DATA TO PROCESS:
= = =
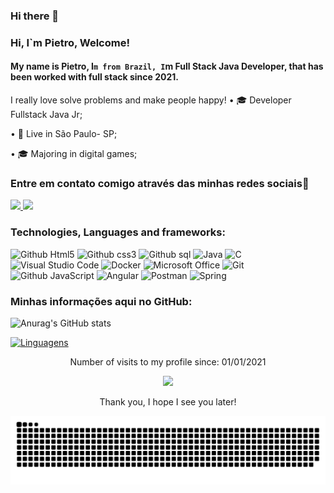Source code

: ### Hi there 👋

<!--
**PietroDS1/PietroDS1** is a ✨ _special_ ✨ repository because its `README.md` (this file) appears on your GitHub profile.

Here are some ideas to get you started:

- 🔭 I’m currently working on ...
- 🌱 I’m currently learning ...
- 👯 I’m looking to collaborate on ...
- 🤔 I’m looking for help with ...
- 💬 Ask me about ...
- 📫 How to reach me: ...
- 😄 Pronouns: ...
- ⚡ Fun fact: ...
-->
### Hi,  I`m Pietro, Welcome!
#### My name is Pietro, I`m from Brazil, I`m Full Stack Java Developer, that has been worked with full stack since 2021. 
 I really love solve problems and make people happy! 
• 🎓 Developer Fullstack Java Jr;

• 📍  Live in São Paulo- SP;

• 🎓 Majoring in digital games;

### Entre em contato comigo através das minhas redes sociais📲
<a href="https://www.instagram.com/pietrodanton/" alt="Instagram" target="_blank">
  <img src="https://img.shields.io/badge/-Instagram-DF0174?style=for-the-badge&labelColor=DF0174&logo=instagram&logoColor=white&link=https://www.instagram.com/lucxs.lm_">
</a>

<a href="https://www.linkedin.com/in/pietro-danton-580573207/" alt= "LinkedIN" target= "_blank">
 <img src="https://img.shields.io/badge/-LinkedIn-0077B5?style=for-the-badge&logo=linkedin&logoColor=white&link=https://www.linkedin.com/in/lucas-souza-607776215/">
</a>   

### Technologies, Languages and frameworks:
![Github Html5](https://img.shields.io/badge/HTML5-E34F26?style=for-the-badge&logo=html5&logoColor=white)
![Github css3](https://img.shields.io/badge/CSS3-1572B6?style=for-the-badge&logo=css3&logoColor=white)
![Github sql](https://img.shields.io/badge/MySQL-00000F?style=for-the-badge&logo=mysql&logoColor=white)
<img alt="Java" src="https://img.shields.io/badge/java-%23ED8B00.svg?style=for-the-badge&logo=java&logoColor=white"/>
<img alt="C" src="https://img.shields.io/badge/c-%2300599C.svg?style=for-the-badge&logo=c&logoColor=white"/>
<img alt="Visual Studio Code" src="https://img.shields.io/badge/VisualStudioCode-0078d7.svg?style=for-the-badge&logo=visual-studio-code&logoColor=white"/>
 <img alt="Docker" src="https://img.shields.io/badge/docker-%230db7ed.svg?style=for-the-badge&logo=docker&logoColor=white"/>
 <img alt="Microsoft Office" src="https://img.shields.io/badge/Microsoft_Office-D83B01?style=for-the-badge&logo=microsoft-office&logoColor=white" />
 <img alt="Git" src="https://img.shields.io/badge/git-%23F05033.svg?style=for-the-badge&logo=git&logoColor=white"/>
 ![Github JavaScript](https://img.shields.io/badge/JavaScript-F7DF1E?style=for-the-badge&logo=javascript&logoColor=black)
 <img alt="Angular" src="https://img.shields.io/badge/angular-%23DD0031.svg?style=for-the-badge&logo=angular&logoColor=white"/>
 <img alt="Postman" src="https://img.shields.io/badge/Postman-FF6C37?style=for-the-badge&logo=postman&logoColor=red"/>
 <img alt="Spring" src="https://img.shields.io/badge/spring-%236DB33F.svg?style=for-the-badge&logo=spring&logoColor=white"/>
   

### Minhas informações aqui no GitHub:
![Anurag's GitHub stats](https://github-readme-stats.vercel.app/api?username=PietroDS1&theme=tokyonight&show_icons=true)

[![Linguagens](https://github-readme-stats.vercel.app/api/top-langs/?username=PietroDS1&theme=tokyonight&layout=compact)](https://github.com/PietroDS1/github-readme-stats)
<p align="center">
Number of visits to my profile since: 01/01/2021 <br></p>
<p align="center"> 
   <img alingn="center" src="https://profile-counter.glitch.me/PietroDS1/count.svg" /></p>
<p align="center">
Thank you, I hope I see you later!
</p>

![Snake animation](https://github.com/PietroDS1/PietroDS1/blob/output/github-contribution-grid-snake.svg)

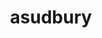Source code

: ---
title: asudbury
github: https://github.com/asudbury
mode: dark
transition: 3s
archetype:
  - Little Bit of Everything
---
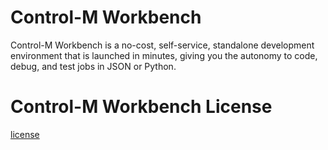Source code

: # Control-M Workbench
Control-M Workbench is a no-cost, self-service, standalone development environment that is launched in minutes, giving you the autonomy to code, debug, and test jobs in JSON or Python.

# Control-M Workbench License
[license](https://aapi-swagger-doc.s3.us-west-2.amazonaws.com/workbench-license/Control-M+Workbench+Terms+of+Use+v.07.20.2022.pdf)
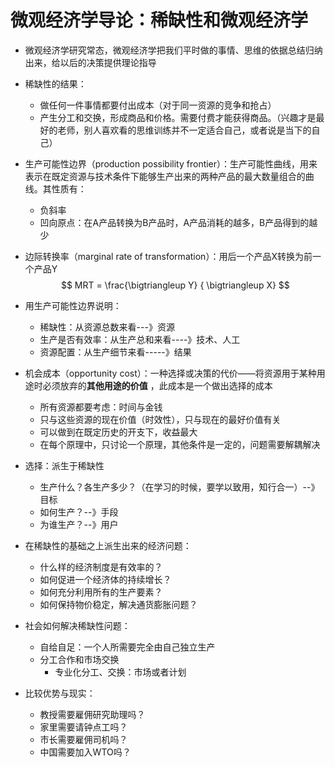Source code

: # 微观经济学导论：稀缺性和微观经济学

+ 微观经济学研究常态，微观经济学把我们平时做的事情、思维的依据总结归纳出来，给以后的决策提供理论指导

+ 稀缺性的结果：
  + 做任何一件事情都要付出成本（对于同一资源的竞争和抢占）
  + 产生分工和交换，形成商品和价格。需要付费才能获得商品。（兴趣才是最好的老师，别人喜欢看的思维训练并不一定适合自己，或者说是当下的自己）

+ 生产可能性边界（production possibility frontier）：生产可能性曲线，用来表示在既定资源与技术条件下能够生产出来的两种产品的最大数量组合的曲线。其性质有：

  + 负斜率
  + 凹向原点：在A产品转换为B产品时，A产品消耗的越多，B产品得到的越少

+ 边际转换率（marginal rate of transformation）：用后一个产品X转换为前一个产品Y
  $$
  MRT = \frac{\bigtriangleup Y} { \bigtriangleup X}
  $$

+ 用生产可能性边界说明：
  + 稀缺性：从资源总数来看---》资源
  + 生产是否有效率：从生产总和来看----》技术、人工
  + 资源配置：从生产细节来看-----》结果

+ 机会成本（opportunity cost）：一种选择或决策的代价——将资源用于某种用途时必须放弃的**其他用途的价值** ，此成本是一个做出选择的成本
  +  所有资源都要考虑：时间与金钱
  + 只与这些资源的现在价值（时效性），只与现在的最好价值有关
  + 可以做到在既定历史的开支下，收益最大
  + 在每个原理中，只讨论一个原理，其他条件是一定的，问题需要解耦解决
+ 选择：派生于稀缺性
  + 生产什么？各生产多少？（在学习的时候，要学以致用，知行合一）--》目标
  + 如何生产？--》手段
  + 为谁生产？--》用户

+ 在稀缺性的基础之上派生出来的经济问题：
  + 什么样的经济制度是有效率的？
  + 如何促进一个经济体的持续增长？
  + 如何充分利用所有的生产要素？
  + 如何保持物价稳定，解决通货膨胀问题？
+ 社会如何解决稀缺性问题：
  + 自给自足：一个人所需要完全由自己独立生产
  + 分工合作和市场交换
    + 专业化分工、交换：市场或者计划

+ 比较优势与现实：
  + 教授需要雇佣研究助理吗？
  + 家里需要请钟点工吗？
  + 市长需要雇佣司机吗？
  + 中国需要加入WTO吗？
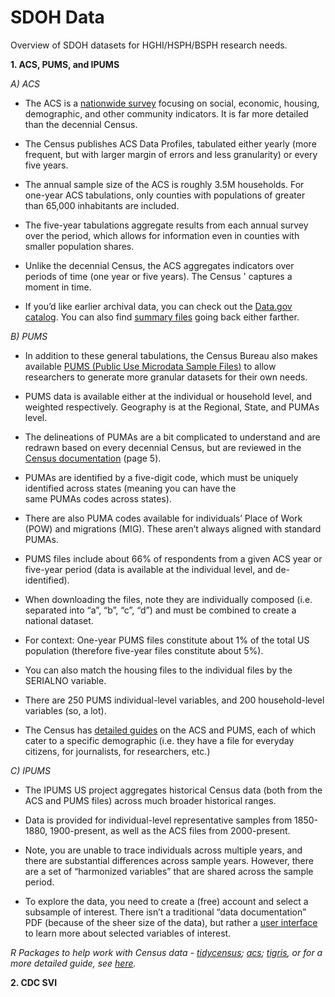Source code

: # SDOH Data

Overview of SDOH datasets for HGHI/HSPH/BSPH research needs.

**1. ACS, PUMS, and IPUMS**

*A) ACS*

  - The ACS is a [nationwide survey](https://www2.census.gov/programs-surveys/acs/tech_docs/subject_definitions/2019_ACSSubjectDefinitions.pdf) focusing on social, economic, housing, 
    demographic, and other community indicators. It is far more detailed than the decennial Census.

  - The Census publishes ACS Data Profiles, tabulated either yearly (more frequent, but with larger margin of errors and 
    less granularity) or every five years.

  - The annual sample size of the ACS is roughly 3.5M households. For one-year ACS tabulations, only counties with 
    populations of greater than 65,000 inhabitants are included. 

  - The five-year tabulations aggregate results from each annual survey over the period, which allows for information even 
    in counties with smaller population shares.

  - Unlike the decennial Census, the ACS aggregates indicators over periods of time (one year or five years). The Census '     captures a moment in time. 

  - If you’d like earlier archival data, you can check out the [Data.gov catalog](https://catalog.data.gov/dataset/2005-american-community-survey-1-year-estimates). You can also find [summary files](https://www.census.gov/programs-surveys/acs/data/data-via-ftp.html) going back either farther.

*B) PUMS*

  - In addition to these general tabulations, the Census Bureau also makes available [PUMS (Public Use Microdata Sample 
    Files)](https://www.census.gov/content/dam/Census/library/publications/2020/acs/acs_pums_handbook_2020.pdf) to allow 
    researchers to generate more granular datasets for their own needs.

  - PUMS data is available either at the individual or household level, and weighted respectively.
    Geography is at the Regional, State, and PUMAs level.

  - The delineations of PUMAs are a bit complicated to understand and are redrawn based on every decennial Census, but are 
    reviewed in the [Census documentation](https://www.census.gov/content/dam/Census/library/publications/2020/acs/acs_pums_handbook_2020.pdf) (page 5).

  - PUMAs are identified by a five-digit code, which must be uniquely identified across states (meaning you can have the  
    same PUMAs codes across states).

  - There are also PUMA codes available for individuals’ Place of Work (POW) and migrations (MIG). These aren’t always 
    aligned with standard PUMAs.

  - PUMS files include about 66% of respondents from a given ACS year or five-year period (data is available at the 
    individual level, and de-identified).

  - When downloading the files, note they are individually composed (i.e. separated into “a”, “b”, “c”, “d”) and must be 
    combined to create a national dataset.

  - For context: One-year PUMS files constitute about 1% of the total US population (therefore five-year files constitute 
    about 5%).

  - You can also match the housing files to the individual files by the SERIALNO variable.

  - There are 250 PUMS individual-level variables, and 200 household-level variables (so, a lot). 

  - The Census has [detailed guides](https://www.census.gov/programs-surveys/acs/guidance.html) on the ACS and PUMS, each 
    of which cater to a specific demographic (i.e. they have a 
    file for everyday citizens, for journalists, for researchers, etc.)

*C) IPUMS*

  - The IPUMS US project aggregates historical Census data (both from the ACS and PUMS files) across much broader 
    historical ranges.

  - Data is provided for individual-level representative samples from 1850-1880, 1900-present, as well as the ACS files 
    from 2000-present.

  - Note, you are unable to trace individuals across multiple years, and there are substantial differences across sample       years. However, there are a set of “harmonized variables” that are shared across the sample period.

  - To explore the data, you need to create a (free) account and select a subsample of interest. There isn’t a traditional 
    “data documentation” PDF (because of the sheer size of the data), but rather a [user interface](https://usa.ipums.org/usa-action/variables/group) to learn more about 
    selected variables of interest.

*R Packages to help work with Census data - [tidycensus](https://cran.r-project.org/web/packages/tidycensus/index.html); [acs](https://cran.r-project.org/web/packages/acs/acs.pdf); [tigris](https://cran.r-project.org/web/packages/tigris/index.html), or for a more detailed guide, see [here](https://rconsortium.github.io/censusguide/r-packages-all.html).*


**2. CDC SVI**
= = =
YOUR ASSIGNMENT:
As the answer, set down only the lines from the data above between the one holding "demographic, and other" and the one holding "aligned with standard PUMAs.", inclusive, exactly as they read.

OUTPUT FOR THIS EXERCISE:
    demographic, and other community indicators. It is far more detailed than the decennial Census.

  - The Census publishes ACS Data Profiles, tabulated either yearly (more frequent, but with larger margin of errors and 
    less granularity) or every five years.

  - The annual sample size of the ACS is roughly 3.5M households. For one-year ACS tabulations, only counties with 
    populations of greater than 65,000 inhabitants are included. 

  - The five-year tabulations aggregate results from each annual survey over the period, which allows for information even 
    in counties with smaller population shares.

  - Unlike the decennial Census, the ACS aggregates indicators over periods of time (one year or five years). The Census '     captures a moment in time. 

  - If you’d like earlier archival data, you can check out the [Data.gov catalog](https://catalog.data.gov/dataset/2005-american-community-survey-1-year-estimates). You can also find [summary files](https://www.census.gov/programs-surveys/acs/data/data-via-ftp.html) going back either farther.

*B) PUMS*

  - In addition to these general tabulations, the Census Bureau also makes available [PUMS (Public Use Microdata Sample 
    Files)](https://www.census.gov/content/dam/Census/library/publications/2020/acs/acs_pums_handbook_2020.pdf) to allow 
    researchers to generate more granular datasets for their own needs.

  - PUMS data is available either at the individual or household level, and weighted respectively.
    Geography is at the Regional, State, and PUMAs level.

  - The delineations of PUMAs are a bit complicated to understand and are redrawn based on every decennial Census, but are 
    reviewed in the [Census documentation](https://www.census.gov/content/dam/Census/library/publications/2020/acs/acs_pums_handbook_2020.pdf) (page 5).

  - PUMAs are identified by a five-digit code, which must be uniquely identified across states (meaning you can have the  
    same PUMAs codes across states).

  - There are also PUMA codes available for individuals’ Place of Work (POW) and migrations (MIG). These aren’t always 
    aligned with standard PUMAs.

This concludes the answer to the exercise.